There’s no doubt that data is poised to transform healthcare like it has so many other sectors, but it’ll need a helping hand. Today, healthcare providers collect exabytes of patient data from hospitals, clinics, imaging and pathology labs, and more. This data contains a wealth of insight into human health, but its lack of structure and sheer volume means it’s well beyond the limits of human ability to decipher it.
Fortunately, sophisticated AI and machine learning solutions can carry the torch of innovation.
In healthcare, the value of machine learning is its capacity for processing massive data sets that are far beyond the scope of human ability. Raw, unstructured data goes in, and clinical insights come out, helping physicians plan and provide better care at a lower cost. While the sky is the limit as far as the benefits of machine learning, constructing these complex algorithms takes time. In the next five to 10 years, we expect to see medical professionals reaping the dividends of healthcare-based innovation in these areas:
Advanced Image Analysis
Medical professionals are highly trained, and some of their work reflects their tremendous value add. However, there’s still a need for professionals to spend time on repetitive tasks such as image analysis. In radiology, for example, doctors spend time looking at images from CT scans, MRIs, ultrasounds, PET scans, mammography, and more. AI-assisted imaging solutions use the technology’s advanced pattern-recognition capabilities to highlight image features, identify early predictors of cancer, prioritize cases, and cut down on the volume of labor required to perform accurate diagnoses. As AI processes more and more data sets, the technology will inevitably eclipse the ability of human doctors to spot the signs of disease as early as possible.
Due to its high cost, healthcare imaging generally takes place only to confirm a diagnosis. It’s an effective solution, but one that AI promises to upend and replace. By conducting an in-depth analysis of huge amounts of historical data, AI can predict the possibility of sickness or disease at incredibly early stages. For example, by looking at an entire patient population that closely matches the demographic of a specific individual in addition to the medical history of relatives, AI could conclude that a patient is very likely to develop a malady such as heart disease years before a doctor could ever accurately make a diagnosis.
We’ve all seen firsthand how important it is to design and produce effective drugs and vaccines to combat a newly discovered disease. Historically, this process has taken massive investments of time and money, with development timelines extending out to more than a decade in some cases. The ability of AI to cross-reference drugs that are known to be safe and effective and replicate parts of their formulas to suggest new iterations could be groundbreaking, potentially saving countless lives and helping to prevent the next global pandemic.

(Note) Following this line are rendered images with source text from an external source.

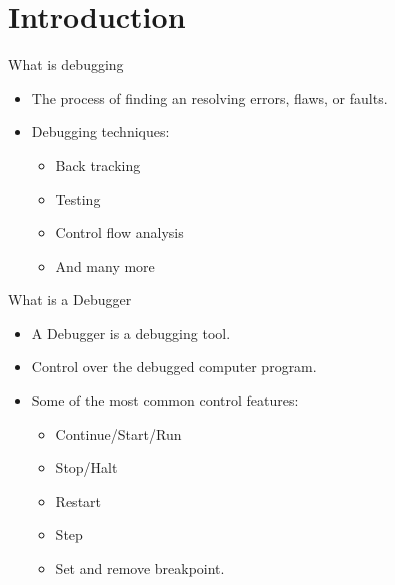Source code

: \section{Introduction}

\begin{frame}{What is debugging}
    \begin{itemize}
        \item The process of finding an resolving errors, flaws, or faults.
        \item Debugging techniques:
    	\begin{itemize} %
    	    \item Back tracking
    	    \item Testing
    	    \item Control flow analysis
    	    \item And many more
    	\end{itemize}
    \end{itemize}
\end{frame}


\begin{frame}{What is a Debugger}
    \begin{itemize}
        \item A Debugger is a debugging tool.
        \item Control over the debugged computer program.
        \item Some of the most common control features:
    	\begin{itemize}
    	    \item Continue/Start/Run
    	    \item Stop/Halt
    	    \item Restart
    	    \item Step
    	    \item Set and remove breakpoint.
    	\end{itemize}
    \end{itemize}
\end{frame}

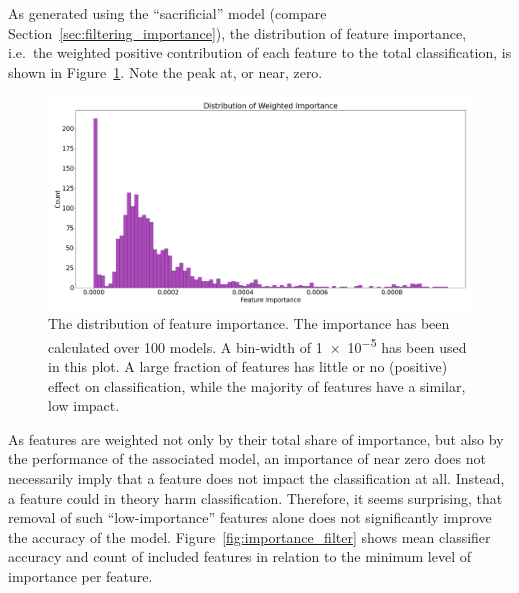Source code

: 

As generated using the \enquote{sacrificial} model (compare 
Section~\ref{sec:filtering_importance}), the distribution of feature 
importance, i.e.~the weighted positive contribution of each feature to the total 
classification, is shown in Figure~\ref{fig:importance_dist}. Note the peak at, 
or near, zero.

\begin{figure}[H]
    \centering
    \includegraphics[width=\textwidth]{img/feature_importance_dist.png}
    \caption{The distribution of feature importance. The importance has been calculated over 100 models. A bin-width of \num{1e-5} has been used in this plot. A large fraction of features has little or no (positive) effect on classification, while the majority of features have a similar, low impact.}\label{fig:importance_dist}
\end{figure}

As features are weighted not only by their total share of importance, but also 
by the performance of the associated model, an importance of near zero does not
necessarily imply that a feature does not impact the classification at all. Instead, a feature could in theory harm 
classification. Therefore, it seems surprising, that removal of such 
\enquote{low-importance} features alone does not significantly improve the 
accuracy of the model. Figure~\ref{fig:importance_filter} shows mean classifier
accuracy and count of included features in relation to the minimum level of 
importance per feature. 


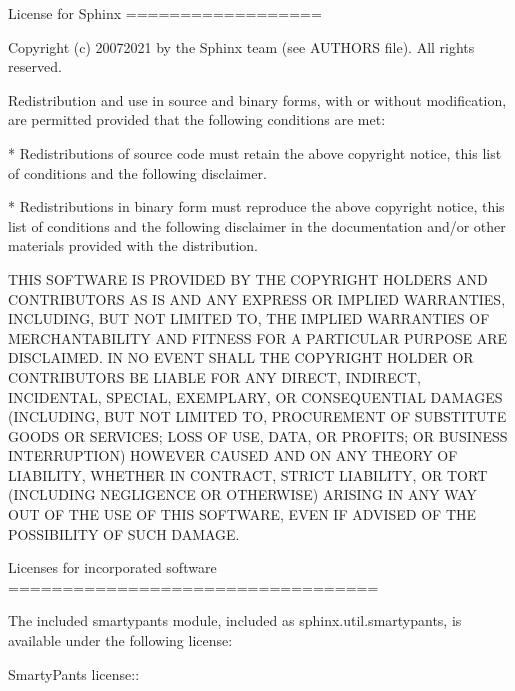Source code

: \documentclass[letterpaper,10pt,english]{sphinxmanual}
\begin{document}
\begin{sphinxVerbatim}[commandchars=\\\{\}]
License for Sphinx
==================

Copyright (c) 2007\PYGZhy{}2021 by the Sphinx team (see AUTHORS file).
All rights reserved.

Redistribution and use in source and binary forms, with or without
modification, are permitted provided that the following conditions are
met:

* Redistributions of source code must retain the above copyright
  notice, this list of conditions and the following disclaimer.

* Redistributions in binary form must reproduce the above copyright
  notice, this list of conditions and the following disclaimer in the
  documentation and/or other materials provided with the distribution.

THIS SOFTWARE IS PROVIDED BY THE COPYRIGHT HOLDERS AND CONTRIBUTORS
\PYGZdq{}AS IS\PYGZdq{} AND ANY EXPRESS OR IMPLIED WARRANTIES, INCLUDING, BUT NOT
LIMITED TO, THE IMPLIED WARRANTIES OF MERCHANTABILITY AND FITNESS FOR
A PARTICULAR PURPOSE ARE DISCLAIMED. IN NO EVENT SHALL THE COPYRIGHT
HOLDER OR CONTRIBUTORS BE LIABLE FOR ANY DIRECT, INDIRECT, INCIDENTAL,
SPECIAL, EXEMPLARY, OR CONSEQUENTIAL DAMAGES (INCLUDING, BUT NOT
LIMITED TO, PROCUREMENT OF SUBSTITUTE GOODS OR SERVICES; LOSS OF USE,
DATA, OR PROFITS; OR BUSINESS INTERRUPTION) HOWEVER CAUSED AND ON ANY
THEORY OF LIABILITY, WHETHER IN CONTRACT, STRICT LIABILITY, OR TORT
(INCLUDING NEGLIGENCE OR OTHERWISE) ARISING IN ANY WAY OUT OF THE USE
OF THIS SOFTWARE, EVEN IF ADVISED OF THE POSSIBILITY OF SUCH DAMAGE.


Licenses for incorporated software
==================================

The included smartypants module, included as sphinx.util.smartypants,
is available under the following license:

\PYGZhy{}\PYGZhy{}\PYGZhy{}\PYGZhy{}\PYGZhy{}\PYGZhy{}\PYGZhy{}\PYGZhy{}\PYGZhy{}\PYGZhy{}\PYGZhy{}\PYGZhy{}\PYGZhy{}\PYGZhy{}\PYGZhy{}\PYGZhy{}\PYGZhy{}\PYGZhy{}\PYGZhy{}\PYGZhy{}\PYGZhy{}\PYGZhy{}\PYGZhy{}\PYGZhy{}\PYGZhy{}\PYGZhy{}\PYGZhy{}\PYGZhy{}\PYGZhy{}\PYGZhy{}\PYGZhy{}\PYGZhy{}\PYGZhy{}\PYGZhy{}\PYGZhy{}\PYGZhy{}\PYGZhy{}\PYGZhy{}\PYGZhy{}\PYGZhy{}\PYGZhy{}\PYGZhy{}\PYGZhy{}\PYGZhy{}\PYGZhy{}\PYGZhy{}\PYGZhy{}\PYGZhy{}\PYGZhy{}\PYGZhy{}\PYGZhy{}\PYGZhy{}\PYGZhy{}\PYGZhy{}\PYGZhy{}\PYGZhy{}\PYGZhy{}\PYGZhy{}\PYGZhy{}\PYGZhy{}\PYGZhy{}\PYGZhy{}\PYGZhy{}\PYGZhy{}\PYGZhy{}\PYGZhy{}\PYGZhy{}\PYGZhy{}\PYGZhy{}\PYGZhy{}
SmartyPants\PYGZus{} license::


\end{sphinxVerbatim}
\end{document}

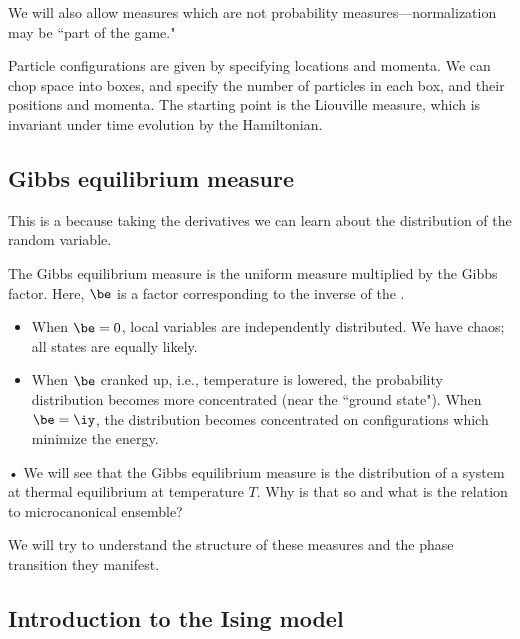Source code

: \begin{enumerate}
We will also allow measures which are not probability measures---normalization may be ``part of the game."

Particle configurations are given by specifying locations and momenta. We can chop space into boxes, and specify the number of particles in each box, and their positions and momenta. The starting point is the Liouville measure, which is invariant under time evolution by the Hamiltonian.
\end{enumerate}

\subsection{Gibbs equilibrium measure}
This is a  because taking the derivatives we can learn about the distribution of the random variable.

The Gibbs equilibrium measure is the uniform measure %
multiplied by the Gibbs factor. Here, $\be$ is a factor corresponding to the inverse of the .

\begin{itemize}
\item
When $\be=0$, local variables are independently distributed. We have chaos; all states are equally likely.
\item
When $\be$ cranked up, i.e., temperature is lowered, the probability distribution becomes more concentrated (near the ``ground state"). When $\be=\iy$, the distribution becomes concentrated on configurations which minimize the energy.
\end{itemize}•
We will see that the Gibbs equilibrium measure is the distribution of a system at thermal equilibrium at temperature $T$. Why is that so and what is the relation to microcanonical ensemble?

We will try to understand the structure of these measures and the phase transition they manifest.

\subsection{Introduction to the Ising model}

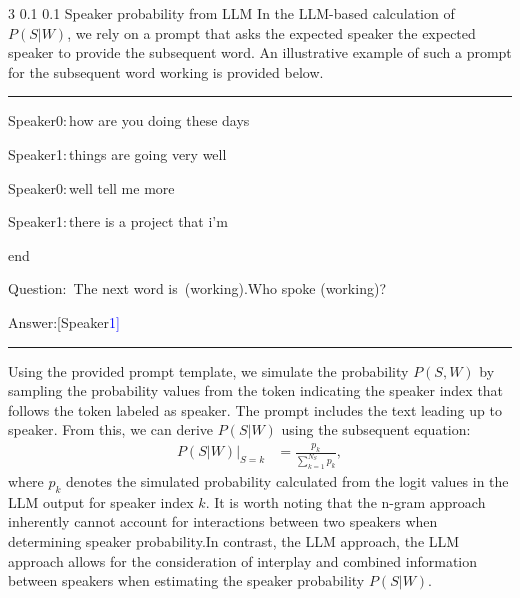 \documentclass{article}
\makeatletter
\newcommand{\blue}[1]{\textcolor{blue}{#1}}
\renewcommand{\subsubsection}{\@startsection
  {subsubsection}%
  {3}%
  {}%
  {0.1\baselineskip}%
  {0.1\baselineskip}%
  {}}%
\makeatother
\begin{document}
\subsubsection{Speaker probability from LLM}
In the LLM-based calculation of $P(S|W)$, we rely on a prompt that asks the expected speaker the expected speaker to provide the subsequent word. An illustrative example of such a prompt for the subsequent word {\ttfamily working} is provided below.
\vspace{-5px}
\noindent\rule{\linewidth}{0.8pt}
\begin{itemize}[label={},leftmargin=*,labelsep=0.0em,itemsep=0.01pt,partopsep=0.01pt]
\vspace{-1px}
{\scriptsize {\ttfamily
  \item \lbrack Speaker0\rbrack:\,how are you doing these days 
  \item \lbrack Speaker1\rbrack:\,things are going very well 
  \item \lbrack Speaker0\rbrack:\,well tell me more 
  \item \lbrack Speaker1\rbrack:\,there is a project that i'm 
  \item \lbrack end\rbrack \vspace{-1.0px}
  \item Question:~The next word is~(working).\;Who spoke (working)?  \vspace{-11.0px}
  \item Answer:[Speaker\blue{1]}}}
\vspace{-10px}
\end{itemize}
\noindent\rule{\linewidth}{0.8pt}
Using the provided prompt template, we simulate the probability $P(S, W)$ by sampling the probability values from the token indicating the speaker index that follows the token labeled as {\ttfamily speaker}. The prompt includes the text leading up to {\ttfamily speaker}. From this, we can derive $P(S|W)$ using the subsequent equation:
\begin{align}
P(S|W)\rvert_{S=k} &= \frac{p_k}{\sum_{k=1}^{N_S} p_{k}}  \label{eq:llm_spk_a1},
\end{align}
where $p_k$ denotes the simulated probability calculated from the logit values in the LLM output for speaker index $k$. It is worth noting that the n-gram approach inherently cannot account for interactions between two speakers when determining speaker probability.\;In contrast, the LLM approach, the LLM approach allows for the consideration of interplay and combined information between speakers when estimating the speaker probability $P(S|W)$.
\end{document}
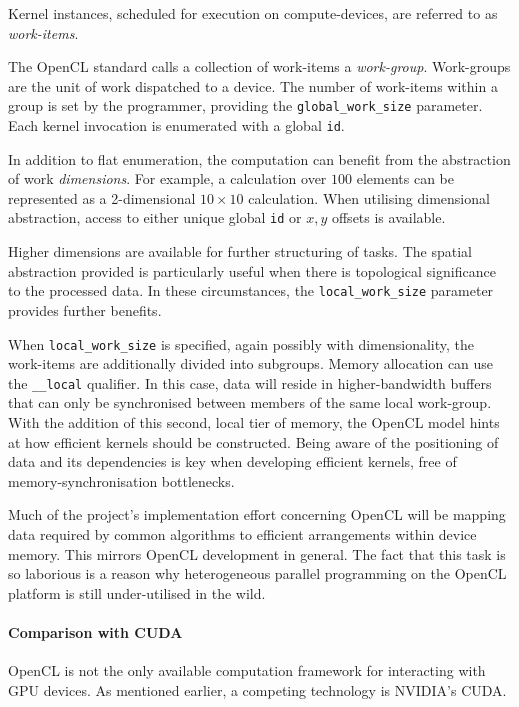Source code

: Kernel instances, scheduled for execution on compute-devices, are referred to as \emph{work-items}.

The \ac{OpenCL} standard calls a collection of work-items a \emph{work-group}. Work-groups are the unit of work dispatched to a device. The number of work-items within a group is set by the programmer, providing the \verb|global_work_size| parameter. Each kernel invocation is enumerated with a global \verb|id|. 

In addition to flat enumeration, the computation can benefit from the abstraction of work \emph{dimensions}. For example, a calculation over $100$ elements can be represented as a 2-dimensional $10 \times 10$ calculation. When utilising dimensional abstraction, access to either unique global \verb|id| or $x, y$ offsets is available.

Higher dimensions are available for further structuring of tasks. The spatial abstraction provided is particularly useful when there is topological significance to the processed data. In these circumstances, the \verb|local_work_size| parameter provides further benefits.

When \verb|local_work_size| is specified, again possibly with dimensionality, the work-items are additionally divided into subgroups. Memory allocation can use the \verb|__local| qualifier. In this case, data will reside in higher-bandwidth buffers that can only be synchronised between members of the same local work-group. With the addition of this second, local tier of memory, the \ac{OpenCL} model hints at how efficient kernels should be constructed. Being aware of the positioning of data and its dependencies is key when developing efficient kernels, free of memory-synchronisation bottlenecks.

Much of the project's implementation effort concerning \ac{OpenCL} will be mapping data required by common algorithms to efficient arrangements within device memory. This mirrors \ac{OpenCL} development in general.
The fact that this task is so laborious is a reason why heterogeneous parallel programming on the \ac{OpenCL} platform is still under-utilised in the wild.

\paragraph*{Comparison with CUDA}
\ac{OpenCL} is not the only available computation framework for interacting with \ac{GPU} devices. As mentioned earlier, a competing technology is NVIDIA's \ac{CUDA}.

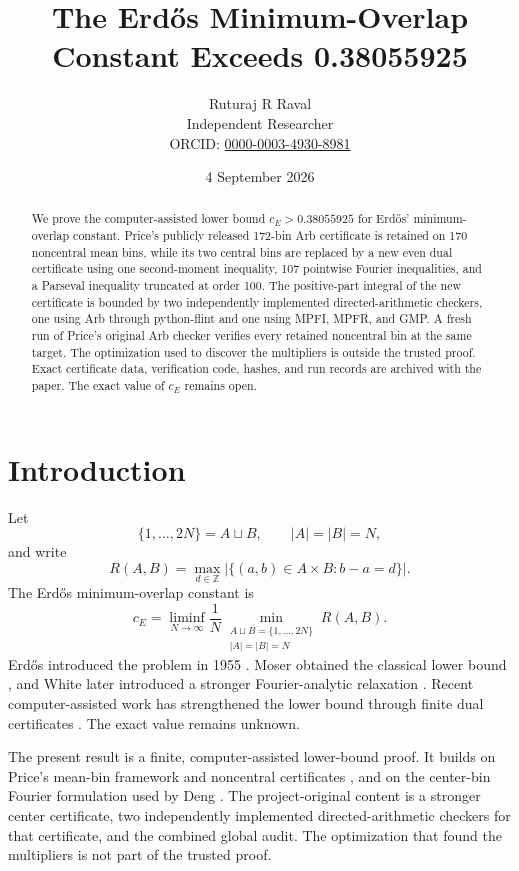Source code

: \documentclass[11pt]{article}
\title{The Erd\H{o}s Minimum-Overlap Constant Exceeds 0.38055925}
\author{Ruturaj R Raval\\
\small Independent Researcher\\
\small ORCID: \href{https://orcid.org/0000-0003-4930-8981}
{0000-0003-4930-8981}}
\date{4 September 2026}
\begin{document}
\maketitle

\begin{abstract}
We prove the computer-assisted lower bound \(c_E>0.38055925\) for
Erd\H{o}s' minimum-overlap constant. Price's publicly released 172-bin Arb
certificate is retained on 170 noncentral mean bins, while its two central
bins are replaced by a new even dual certificate using one second-moment
inequality, 107 pointwise Fourier inequalities, and a Parseval inequality
truncated at order 100. The positive-part integral of the new certificate is
bounded by two independently implemented directed-arithmetic checkers, one
using Arb through python-flint and one using MPFI, MPFR, and GMP. A fresh run
of Price's original Arb checker verifies every retained noncentral bin at the
same target. The optimization used to discover the multipliers is outside the
trusted proof. Exact certificate data, verification code, hashes, and run
records are archived with the paper. The exact value of \(c_E\) remains open.
\end{abstract}

\section{Introduction}

Let
\[
  \{1,\ldots,2N\}=A\sqcup B,\qquad |A|=|B|=N,
\]
and write
\[
  R(A,B)=\max_{d\in\mathbb Z}
  |\{(a,b)\in A\times B:b-a=d\}|.
\]
The Erd\H{o}s minimum-overlap constant is
\[
  c_E=\liminf_{N\to\infty}
  \frac1N\min_{\substack{A\sqcup B=\{1,\ldots,2N\}\\|A|=|B|=N}}
  R(A,B).
\]
Erd\H{o}s introduced the problem in 1955 \cite{Erdos1955}. Moser obtained the
classical lower bound \cite{Moser1959}, and White later introduced a stronger
Fourier-analytic relaxation \cite{White2023}. Recent computer-assisted work
has strengthened the lower bound through finite dual certificates
\cite{Chung2026,Price2026,Deng2026}. The exact value remains unknown.

The present result is a finite, computer-assisted lower-bound proof. It
builds on Price's mean-bin framework and noncentral certificates
\cite{Price2026}, and on the center-bin Fourier formulation used by Deng
\cite{Deng2026}. The project-original content is a stronger center
certificate, two independently implemented directed-arithmetic checkers for
that certificate, and the combined global audit. The optimization that found
the multipliers is not part of the trusted proof.
\end{document}
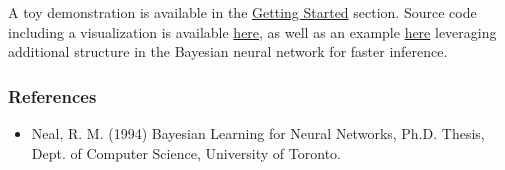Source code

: A toy demonstration is available in the \href{getting-started.html}{Getting Started} section.
Source code including a visualization is available
\href{https://github.com/blei-lab/edward/blob/master/examples/bayesian_nn.py}
{here}, as well as an example
\href{https://github.com/blei-lab/edward/blob/master/examples/bayesian_nn_analytic_kl.py}
{here}
leveraging additional structure in the
Bayesian neural network for faster inference.

\subsubsection{References}\label{references}

\begin{itemize}
\item
  Neal, R. M. (1994) Bayesian Learning for Neural Networks, Ph.D.
  Thesis, Dept. of Computer Science, University of Toronto.
\end{itemize}
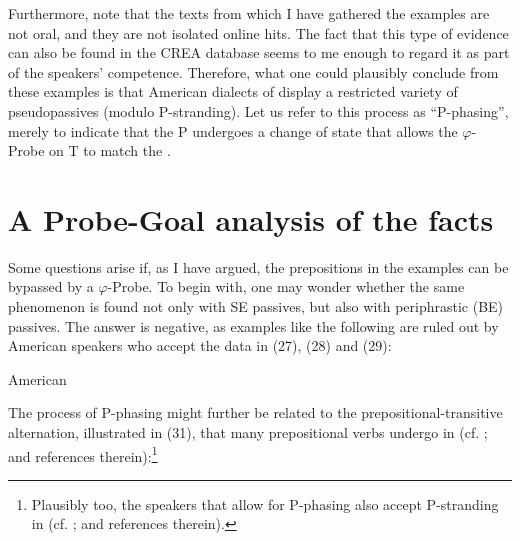 \documentclass[output=paper]{langsci/langscibook}
\begin{document}
Furthermore, note that the texts from which I have gathered the examples are not oral, and they are not isolated online hits. The fact that this type of evidence can also be found in the CREA database seems to me enough to regard it as part of the speakers’ competence. Therefore, what one could plausibly conclude from these examples is that American dialects of  display a restricted variety of pseudopassives (modulo P-stranding). Let us refer to this process as “P-phasing”, merely to indicate that the P undergoes a change of state that allows the $\varphi ${}-Probe on T to match the \CATDP. 

\section{A Probe-Goal analysis of the facts}%


Some questions arise if, as I have argued, the prepositions in the examples can be bypassed by a $\varphi ${}-Probe. To begin with, one may wonder whether the same phenomenon is found not only with SE passives, but also with periphrastic (BE) passives. The answer is negative, as examples like the following are ruled out by American  speakers who accept the data in  (27), (28) and (29):



\ea%
    American \label{ex:gallego:31}\\
    \z
\z    

The process of P-phasing might further be related to the prepositional-transitive alternation, illustrated in (31), that many prepositional verbs undergo in  (cf. \citealt{Demonte1991,García-Miguel1995,Gallego2010}; and references therein):\footnote{Plausibly too, the speakers that allow for P-phasing also accept P-stranding in  (cf. \citealt{Depiante2013,Lemos2013}; and references therein).}
\end{document}
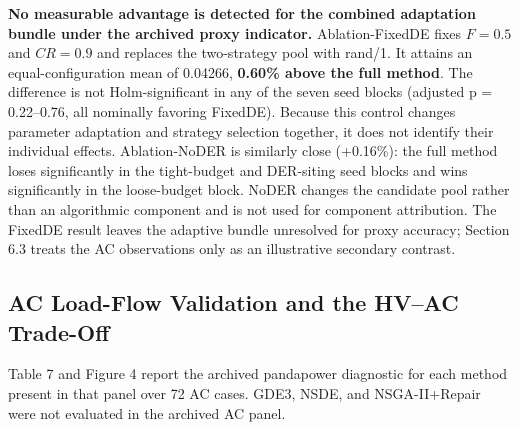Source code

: \documentclass[energies,article,submit,moreauthors]{Definitions/mdpi}
\begin{document}
\textbf{No measurable advantage is detected for the combined adaptation bundle under the archived proxy indicator.} Ablation-FixedDE fixes \(F = 0.5\) and \(CR = 0.9\) and replaces the two-strategy pool with rand/1. It attains an equal-configuration mean of 0.04266, \textbf{0.60\% above the full method}. The difference is not Holm-significant in any of the seven seed blocks (adjusted p = 0.22--0.76, all nominally favoring FixedDE). Because this control changes parameter adaptation and strategy selection together, it does not identify their individual effects. Ablation-NoDER is similarly close (+0.16\%): the full method loses significantly in the tight-budget and DER-siting seed blocks and wins significantly in the loose-budget block. NoDER changes the candidate pool rather than an algorithmic component and is not used for component attribution. The FixedDE result leaves the adaptive bundle unresolved for proxy accuracy; Section 6.3 treats the AC observations only as an illustrative secondary contrast.

\subsection{AC Load-Flow Validation and the HV--AC Trade-Off}\label{ac-load-flow-validation-and-the-hvac-trade-off}

Table 7 and Figure 4 report the archived pandapower diagnostic for each method present in that panel over 72 AC cases. GDE3, NSDE, and NSGA-II+Repair were not evaluated in the archived AC panel.
\end{document}
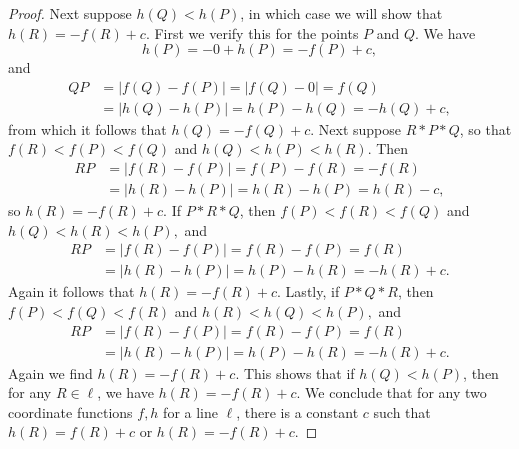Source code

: \documentclass{article}
\begin{document}
\begin{proof}
  Next suppose $h(Q)<h(P)$, in which case we will show that $h(R)=-f(R)+c$. First we verify this for the points $P$ and $Q$. We have $$h(P)=-0+h(P)=-f(P)+c,$$ and 
  \begin{align*} QP&= |f(Q)-f(P)| =|f(Q)-0|= f(Q) \\
  &= |h(Q)-h(P)| =h(P)-h(Q)=-h(Q)+c,\end{align*}  from which it follows that $h(Q)=-f(Q)+c$. Next suppose $R*P*Q$, so that $f(R)<f(P)<f(Q)$ and $h(Q)<h(P)<h(R).$ Then
  \begin{align*} RP &=  |f(R)-f(P)| = f(P)-f(R) = -f(R) \\
  &=|h(R)-h(P)| = h(R)-h(P) =  h(R)-c, \end{align*}  so $h(R)=-f(R)+c$. If $P*R*Q$, then $f(P)<f(R)<f(Q)$ and $h(Q)<h(R)<h(P),$ and 
  \begin{align*} RP &=  |f(R)-f(P)| = f(R)-f(P) = f(R) \\
  &=|h(R)-h(P)| = h(P)-h(R) =  -h(R)+c.\end{align*} Again it follows that $h(R)=-f(R)+c$. Lastly, if $P*Q*R$, then $f(P)<f(Q)<f(R)$ and $h(R)<h(Q)<h(P),$ and
  \begin{align*} RP &=  |f(R)-f(P)| = f(R)-f(P) = f(R) \\
  &=|h(R)-h(P)| = h(P)-h(R) = -h(R)+c. \end{align*} Again we find $h(R)=-f(R)+c$. This shows that if $h(Q)<h(P)$, then for any $R\in\ell$, we have $h(R)=-f(R)+c$. We conclude that for any two coordinate functions $f,h$ for a line $\ell$, there is a constant $c$ such that $h(R)=f(R)+c$ or $h(R)=-f(R)+c.$

\end{proof}
\end{document}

The pandemic undoubtedly spurred innovation in the telehealth space. However, there’s still a long way to go to make virtual visits as effective as a physical visit to the doctor’s office. AI can help close that gap in numerous ways. Machine learning and natural language processing (NLP), for example, will help facilitate symptom collection using just a patient’s voice. Combined with an analysis of the patient’s electronic health record, AI can highlight probable health concerns for doctors to review. By processing information ahead of time, AI increases the volume of patients that doctors can handle, improves the efficacy of virtual visits, and even minimizes the risk of infection from physical interactions as a result.